Throwback (gan bei!) Thursday

Mike Violette

It used to be a breeze to fly direct from Dulles to Beijing on United. A 14 hour hop over the pole. Now, “No flights match your search criteria.” I was reflecting on the days of yore before this nasty virus hit humanity, longingly yearning for a visit back to one of my favorite cities, Beijing. I have been fortunate to be able to tour the hutongs and ride the subway (direct translation of “subway” is “underground iron”) and press through masses of people in the neighborhoods around Gulou (Drum Tower). Now, it seems a long time until I can return. While we all bear with the present situation, waiting for our front doors to swing wide again and flights to open up, I’ll be resurrecting a few of my earlier posts from my jaunts around the globe (if you’re in need of a little distraction while staying safe). The first is a quick wrap about a lively night of socializing, Sichuan food and sharing…

Engineering a New China Reality: My Dinner (with the) Party

Moutai bottle
Moutai bottle

Moutai (pronounced “mao tye”) is made from sorghum, a grass kin to sugar cane.
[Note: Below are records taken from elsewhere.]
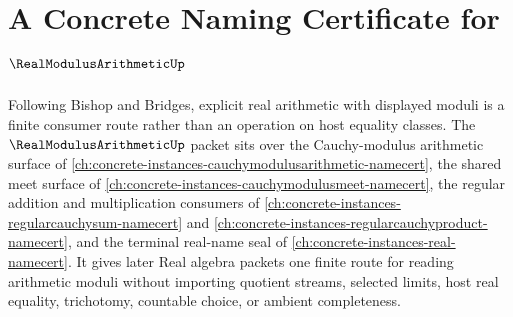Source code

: \chapter{A Concrete Naming Certificate for $\RealModulusArithmeticUp$}
\label{ch:concrete-instances-real-modulus-arithmetic-namecert}

Following Bishop and Bridges, explicit real arithmetic with displayed moduli is a finite consumer route rather than an operation on host equality classes. The $\RealModulusArithmeticUp$ packet sits over the Cauchy-modulus arithmetic surface of \autoref{ch:concrete-instances-cauchymodulusarithmetic-namecert}, the shared meet surface of \autoref{ch:concrete-instances-cauchymodulusmeet-namecert}, the regular addition and multiplication consumers of \autoref{ch:concrete-instances-regularcauchysum-namecert} and \autoref{ch:concrete-instances-regularcauchyproduct-namecert}, and the terminal real-name seal of \autoref{ch:concrete-instances-real-namecert}. It gives later Real algebra packets one finite route for reading arithmetic moduli without importing quotient streams, selected limits, host real equality, trichotomy, countable choice, or ambient completeness.

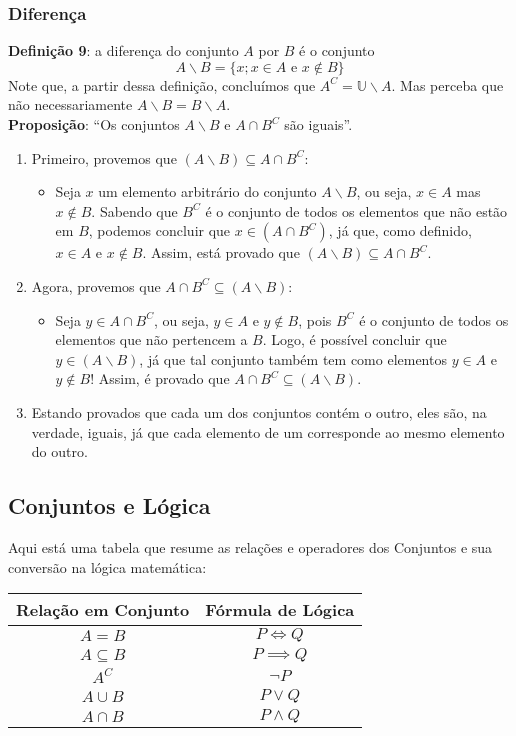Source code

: \documentclass{article}
\begin{document}
\subsubsection{Diferença}
\textbf{Definição 9}: a diferença do conjunto $A$ por $B$ é o conjunto
\begin{displaymath}
    A \backslash B = \{x; x \in A \text{ e } x \notin B \}
\end{displaymath}
Note que, a partir dessa definição, concluímos que $A^C = \mathbb{U} \backslash A$. Mas perceba que não necessariamente $A \backslash B = B \backslash A$. 
\\
\textbf{Proposição}: \enquote{Os conjuntos $A \backslash B$ e $A \cap B^C$ são iguais}.
\begin{enumerate}
    \item Primeiro, provemos que $(A \backslash B) \subseteq A \cap B^C$:
    \begin{itemize}
        \item Seja $x$ um elemento arbitrário do conjunto $A \backslash B$, ou seja, $x \in A$ mas $x \notin B$. Sabendo que $B^C$ é o conjunto de todos os elementos que não estão em $B$, podemos concluir que $x \in (A \cap B^C)$, já que, como definido, $x \in A$ e $x \notin B$. Assim, está provado que $(A \backslash B) \subseteq A \cap B^C$.
    \end{itemize}
    \item Agora, provemos que $A \cap B^C \subseteq (A \backslash B)$:
    \begin{itemize}
        \item Seja $y \in A \cap B^C$, ou seja, $y \in A$ e $y \notin B$, pois $B^C$ é o conjunto de todos os elementos que não pertencem a $B$. Logo, é possível concluir que $y \in (A \backslash B)$, já que tal conjunto também tem como elementos $y \in A$ e $y \notin B$! Assim, é provado que $A \cap B^C \subseteq (A \backslash B)$.
    \end{itemize}
    \item Estando provados que cada um dos conjuntos contém o outro, eles são, na verdade, iguais, já que cada elemento de um corresponde ao mesmo elemento do outro.
\end{enumerate}
\subsection{Conjuntos e Lógica}
Aqui está uma tabela que resume as relações e operadores dos Conjuntos e sua conversão na lógica matemática:
\begin{center}
    \begin{tabular}{c|c}
        Relação em Conjunto & Fórmula de Lógica  \\
        \hline
        $A = B$ & $P \iff Q$ \\
        $A \subseteq B$ & $P \implies Q $\\
        $A^C $ & $ \lnot P$ \\
        $A \cup B$ & $P \vee Q $ \\
        $ A \cap B$ & $P \land Q $ \\
    \end{tabular}
\end{center}
\end{document}
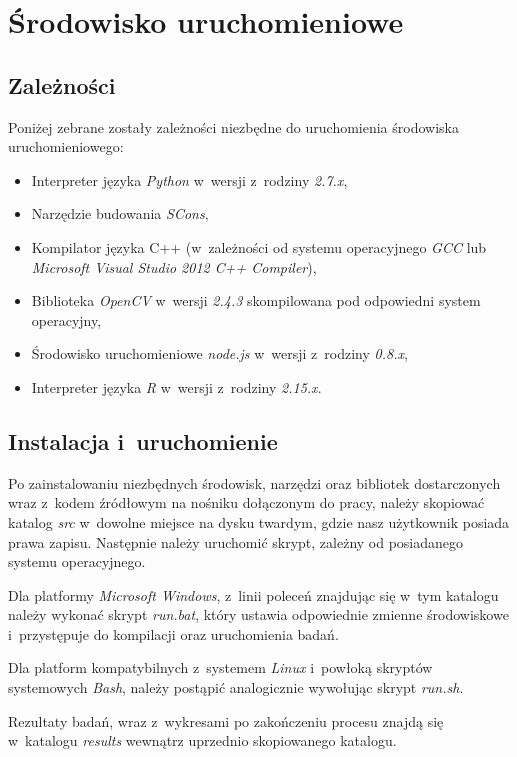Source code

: \chapter{Środowisko uruchomieniowe}\label{Chapter_EnvironmentAppendix}
  \section{Zależności}\label{Section_Dependencies}

  Poniżej zebrane zostały zależności niezbędne do uruchomienia środowiska uruchomieniowego:
  \begin{itemize}
    \item Interpreter języka \textit{Python} w~wersji z~rodziny \textit{2.7.x},
    \item Narzędzie budowania \textit{SCons},
    \item Kompilator języka C++ (w~zależności od systemu operacyjnego \textit{GCC} lub \textit{Microsoft Visual Studio 2012 C++ Compiler}),
    \item Biblioteka \textit{OpenCV} w~wersji \textit{2.4.3} skompilowana pod odpowiedni system operacyjny,
    \item Środowisko uruchomieniowe \textit{node.js} w~wersji z~rodziny \textit{0.8.x},
    \item Interpreter języka \textit{R} w~wersji z~rodziny \textit{2.15.x}.
  \end{itemize}

  \section{Instalacja i~uruchomienie}\label{Section_Installation}

  Po zainstalowaniu niezbędnych środowisk, narzędzi oraz bibliotek dostarczonych wraz z~kodem źródłowym na nośniku dołączonym do pracy, należy skopiować katalog \textit{src} w~dowolne miejsce na dysku twardym, gdzie nasz użytkownik posiada prawa zapisu. Następnie należy uruchomić skrypt, zależny od posiadanego systemu operacyjnego.

  Dla platformy \textit{Microsoft Windows}, z~linii poleceń znajdując się w~tym katalogu należy wykonać skrypt \textit{run.bat}, który ustawia odpowiednie zmienne środowiskowe i~przystępuje do kompilacji oraz uruchomienia badań.

  Dla platform kompatybilnych z~systemem \textit{Linux} i~powłoką skryptów systemowych \textit{Bash}, należy postąpić analogicznie wywołując skrypt \textit{run.sh}.

  Rezultaty badań, wraz z~wykresami po zakończeniu procesu znajdą się w~katalogu \textit{results} wewnątrz uprzednio skopiowanego katalogu.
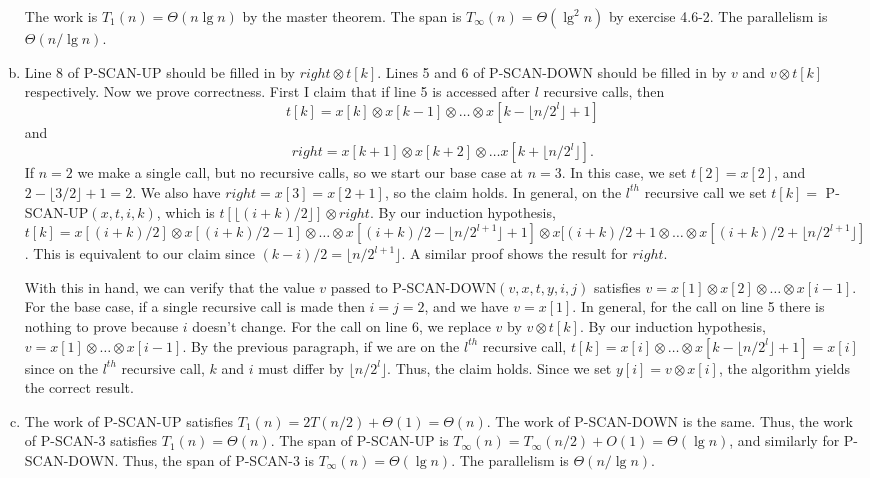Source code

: \documentclass{article}
\begin{document}
\begin{enumerate}[a.]
The work is $T_1(n) = \Theta(n \lg n)$ by the master theorem.  The span is $T_\infty(n) = \Theta(\lg^2n)$ by exercise 4.6-2. The parallelism is $\Theta(n/\lg n)$.\\

\item Line 8 of P-SCAN-UP should be filled in by $right \otimes t[k]$.  Lines 5 and 6 of P-SCAN-DOWN should be filled in by $v$ and $v \otimes t[k]$ respectively.  Now we prove correctness.  First I claim that if line 5 is accessed after $l$ recursive calls, then 
\[t[k] = x[k] \otimes x[k-1] \otimes \ldots \otimes x[k-\lfloor n/2^l\rfloor + 1]\]
 and 
\[right = x[k+1] \otimes x[k+2] \otimes \ldots x[k+ \lfloor n/2^l \rfloor ].\]
If $n=2$ we make a single call, but no recursive calls, so we start our base case at $n=3$.  In this case, we set $t[2] = x[2]$, and $2-\lfloor3/2\rfloor+1 = 2$.  We also have $right = x[3] = x[2+1]$, so the claim holds.  In general, on the $l^{th}$ recursive call we set $t[k] = $ P-SCAN-UP$(x,t,i,k)$, which is $t[\lfloor (i+k)/2 \rfloor] \otimes right$. By our induction hypothesis, $t[k] = x[(i+k)/2] \otimes x[(i+k)/2 - 1] \otimes \ldots \otimes x[(i+k)/2 - \lfloor n/2^{l+1}\rfloor + 1] \otimes x[(i+k)/2 + 1 \otimes \ldots \otimes x[(i+k)/2 +   \lfloor n/2^{l+1}\rfloor]$.  This is equivalent to our claim since $(k-i)/2 =  \lfloor n/2^{l+1}\rfloor$. A similar proof shows the result for $right$.  

With this in hand, we can verify that the value $v$ passed to P-SCAN-DOWN$(v,x,t,y,i,j)$ satisfies $v = x[1] \otimes x[2] \otimes \ldots \otimes x[i-1]$.  For the base case, if a single recursive call is made then $i = j = 2$, and we have $v = x[1]$.  In general, for the call on line 5 there is nothing to prove because $i$ doesn't change.  For the call on line 6, we replace $v$ by $v \otimes t[k]$.  By our induction hypothesis, $v = x[1] \otimes \ldots \otimes x[i-1]$.  By the previous paragraph, if we are on the $l^{th}$ recursive call, $t[k] = x[i] \otimes \ldots \otimes x[k - \lfloor n/2^{l} \rfloor + 1] = x[i]$ since on the $l^{th}$ recursive call, $k$ and $i$ must differ by $\lfloor n/2^{l} \rfloor$. Thus, the claim holds.  Since we set $y[i] = v\otimes x[i]$, the algorithm yields the correct result. \\

\item The work of P-SCAN-UP satisfies $T_1(n) = 2T(n/2) + \Theta(1) = \Theta(n)$.  The work of P-SCAN-DOWN is the same.  Thus, the work of P-SCAN-3 satisfies $T_1(n) = \Theta(n)$. The span of P-SCAN-UP is $T_\infty(n) = T_\infty(n/2) + O(1) = \Theta(\lg n)$, and similarly for P-SCAN-DOWN.  Thus, the span of P-SCAN-3 is $T_\infty(n) = \Theta(\lg n)$.  The parallelism is $\Theta(n/\lg n)$. \\
\end{enumerate}
\end{document}
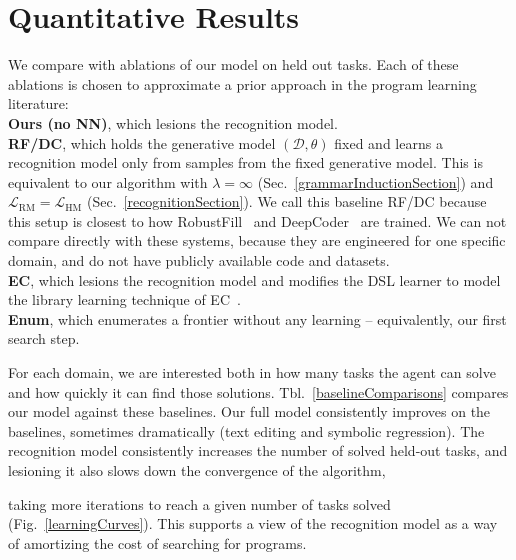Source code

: \documentclass{article}
\newcommand{\probability}{\mathds{P}} %
\begin{document}
\section{Quantitative Results}\label{quantitative}

We compare with ablations of our model on held out tasks.
Each of these ablations is chosen to approximate
a prior approach in the program learning literature:
\\\noindent \textbf{Ours (no NN)}, which lesions the recognition model.
\\\noindent \textbf{RF/DC}, which holds the generative model $(\mathcal{D},\theta)$ fixed and learns
a recognition model only from samples from the fixed generative model.
This is equivalent to our algorithm with $\lambda = \infty$ (Sec.~\ref{grammarInductionSection})
and $\mathcal{L}_{\text{RM}} = \mathcal{L}_{\text{HM}}$ (Sec.~\ref{recognitionSection}).
We call this baseline RF/DC because
this setup is closest to how RobustFill~\cite{devlin2017robustfill} and DeepCoder~\cite{balog2016deepcoder} are trained.
We can not compare directly with these systems,
because they are engineered for one specific domain, and 
do not have publicly available code and datasets.
\\\noindent \textbf{EC}, which lesions the recognition model and modifies  the DSL learner to model the library learning technique of  EC~\cite{Dechter:2013:BLV:2540128.2540316}.
\\\noindent \textbf{Enum}, which enumerates a frontier without any learning -- equivalently, our first search step.

For each domain,
we are interested both in how many tasks the
agent can solve and how quickly it can find those solutions.
Tbl.~\ref{baselineComparisons}
compares our model against these baselines.
Our full model consistently
improves on the baselines,
sometimes dramatically (text editing and symbolic regression).
The recognition model 
consistently increases the number of solved held-out tasks,
and lesioning it also slows down the convergence of the algorithm,

taking more iterations to reach a given number of tasks solved (Fig.~\ref{learningCurves}).
This supports a view of the recognition model as a way of amortizing the cost of searching for programs.
\end{document}
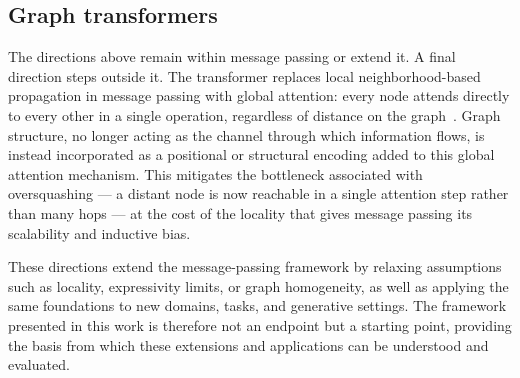 \subsection{Graph transformers}
\label{sec:future-transformers}

The directions above remain within message passing or extend it. 
A final direction steps outside it. The transformer replaces local neighborhood-based 
propagation in message passing with global attention: every node attends directly 
to every other in a single operation, regardless of distance on the graph~\cite{ying2021}. 
Graph structure, no longer acting as the channel through which information flows, 
is instead incorporated as a positional or structural encoding added to this 
global attention mechanism. This mitigates the bottleneck associated with 
oversquashing --- a distant node is now reachable in a single attention step rather than 
many hops --- at the cost of the locality that gives message passing its scalability and inductive bias.

These directions extend the message-passing framework by relaxing assumptions such as locality,
expressivity limits, or graph homogeneity, as well as applying the same foundations to 
new domains, tasks, and generative settings. The framework presented in this work is therefore 
not an endpoint but a starting point, providing the basis from which these extensions and 
applications can be understood and evaluated.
Fermenting and distilling the grain produces a clear liquid drink that is lovingly referred to as “jet fuel” by our Taiwanese colleagues. The customary Chinese dinner— banquet or casual dining with friends—often makes use of the super-proof alcoholic beverage (also referred to as baijiu—“bye-joe”) to toast friendship, business, cooperation or the arrival of a new dish to the table. Gan bei and welcome the ma pu tofu. Cheers to the soybean curd!